On the opening page Wells says, “Not only is Rome the source and center of Fascism, but it has been the seat of a Pope [Pius XII], who, as we shall show, has been an open ally of the Nazi-Fascist-Shinto Axis since his enthronement.” He asks, “Why do we not bomb Rome? Why do we allow these open and declared antagonists of democratic freedom to entertain their Shinto allies and organize a pseudo-Catholic destruction of democratic freedom?”

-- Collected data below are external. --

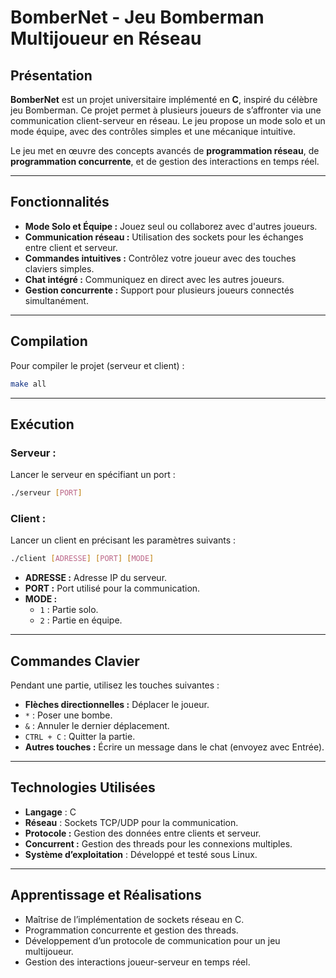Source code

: 
# **BomberNet - Jeu Bomberman Multijoueur en Réseau**

## **Présentation**
**BomberNet** est un projet universitaire implémenté en **C**, inspiré du célèbre jeu Bomberman. Ce projet permet à plusieurs joueurs de s’affronter via une communication client-serveur en réseau. Le jeu propose un mode solo et un mode équipe, avec des contrôles simples et une mécanique intuitive.

Le jeu met en œuvre des concepts avancés de **programmation réseau**, de **programmation concurrente**, et de gestion des interactions en temps réel.

---

## **Fonctionnalités**
- **Mode Solo et Équipe :** Jouez seul ou collaborez avec d'autres joueurs.
- **Communication réseau :** Utilisation des sockets pour les échanges entre client et serveur.
- **Commandes intuitives :** Contrôlez votre joueur avec des touches claviers simples.
- **Chat intégré :** Communiquez en direct avec les autres joueurs.
- **Gestion concurrente :** Support pour plusieurs joueurs connectés simultanément.
---

## **Compilation**
Pour compiler le projet (serveur et client) :
```bash
make all
```

---

## **Exécution**
### Serveur :
Lancer le serveur en spécifiant un port :
```bash
./serveur [PORT]
```

### Client :
Lancer un client en précisant les paramètres suivants :
```bash
./client [ADRESSE] [PORT] [MODE]
```
- **ADRESSE :** Adresse IP du serveur.
- **PORT :** Port utilisé pour la communication.
- **MODE :**
  - `1` : Partie solo.
  - `2` : Partie en équipe.

---

## **Commandes Clavier**
Pendant une partie, utilisez les touches suivantes :
- **Flèches directionnelles :** Déplacer le joueur.
- `*` : Poser une bombe.
- `&` : Annuler le dernier déplacement.
- `CTRL + C` : Quitter la partie.
- **Autres touches :** Écrire un message dans le chat (envoyez avec Entrée).

---

## **Technologies Utilisées**
- **Langage** : C
- **Réseau** : Sockets TCP/UDP pour la communication.
- **Protocole :** Gestion des données entre clients et serveur.
- **Concurrent :** Gestion des threads pour les connexions multiples.
- **Système d’exploitation** : Développé et testé sous Linux.

---

## **Apprentissage et Réalisations**
- Maîtrise de l’implémentation de sockets réseau en C.
- Programmation concurrente et gestion des threads.
- Développement d’un protocole de communication pour un jeu multijoueur.
- Gestion des interactions joueur-serveur en temps réel.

Then he surveys the history of the Church. “Early on Christianity entangled itself with archaic traditions of human sacrifice, with Mithraic blood-cleansing, with priestcraft as ancient as human society, and with elaborate doctrines about the structure of the divinity.” These words I have heard elsewhere, in discussion groups at a local Unitarian Church, where, years ago, I listened to people with no background in theology or religious history darkly warn about “priestcraft” and recount the early corruption of “non-doctrinal” Christianity.
Wells is worse than vicious — he is sloppy. He says Augustine “wrote between 354 and 430,” which suggests that Augustine's first work appeared in 354, which, if true, could only increase one's estimation of the saint, since 354 happened to be the year of his birth. Wells refers to 16th-century people of Munster “who did not draw the blinds.” (Blinds had not been invented yet.) He speculates that Shakespeare may have been neither a Catholic nor a Protestant, but an atheist. He thinks that on matters concerning the Catholic Church, Professor G.G. Coulton was a “patient, unrelenting, trustworthy guide” — the middle term surely was true, but Father Herbert Thurston demonstrated that Coulton's prejudices against Catholicism went so deep that he fumbled repeatedly in writing about the Church.
Wells hated the Church and Catholic society and advised readers to ‘avoid true and social intercourse with Roman Catholics …’
Wells is no better in theology. He says, “The filioque is a subtle [idea], and a word or so of explanation may not seem amiss to those who are uninstructed theologically…. The [Eastern] attitude seems to incline a little towards the Arian point of view [in fact it does not]. The Catholic belief is that the Father and the Son have always existed together, world without end; the Greek orthodox [sic] idea is tainted by a very human disposition to think fathers ought to be at least a little senior to their sons” — a grotesque misreading. But he gives sound advice: “The reader must go to his own religious teachers for precise instruction on this point.” Precise instruction cannot be had from Wells.
He describes the people of the Middle Ages this way: “These people were often married at 13, they were warriors and leaders in their later teens; they became cruel old satyrs at six-and-thirty. In fact they never grew up either physically or mentally. They lived in a world of witless lordship and puerile melodrama.” They never grew up physically? What can this mean? And did they all become cruel old satyrs?
Wells, always pictured in a dull, three-piece suit and indistinguishable in dress from other men on London's streets, complained that in the late Middle Ages “the costume of the [upper class] displays a resort to pinking, puffing, slashing, legs of different colors, and the like feeble devices.” He adds, “Nobody catered for the ordinary man's clothing. He wore old cast-off stuff.” Since there were so many more “ordinary men” than men of any other social class, how could there have been enough “cast-off stuff” to go around? And did all these ordinary men wear worn-out clothes noted for “pinking, puffing, slashing”?
Wells hated the Church and Catholic society and advised readers to “avoid true and social intercourse with Roman Catholics … Condemn every mixed marriage which introduces a priest into the menage as the supervisor of the children's education. Resist the diversion of public funds for the upkeep of Roman Catholic schools, withdraw patronage from Roman Catholic booksellers, organize public protests at the inordinate preference shown by the BBC for Jesuit discourses…. Fight intolerance with intolerance. We have tolerated the Roman Catholic Church in England for more than a century, believing that it would play a game of candor. We know better now.”
Poor Wells. Wherever he is, he really knows better now.
Karl Keating is the founding director of Catholic Answers.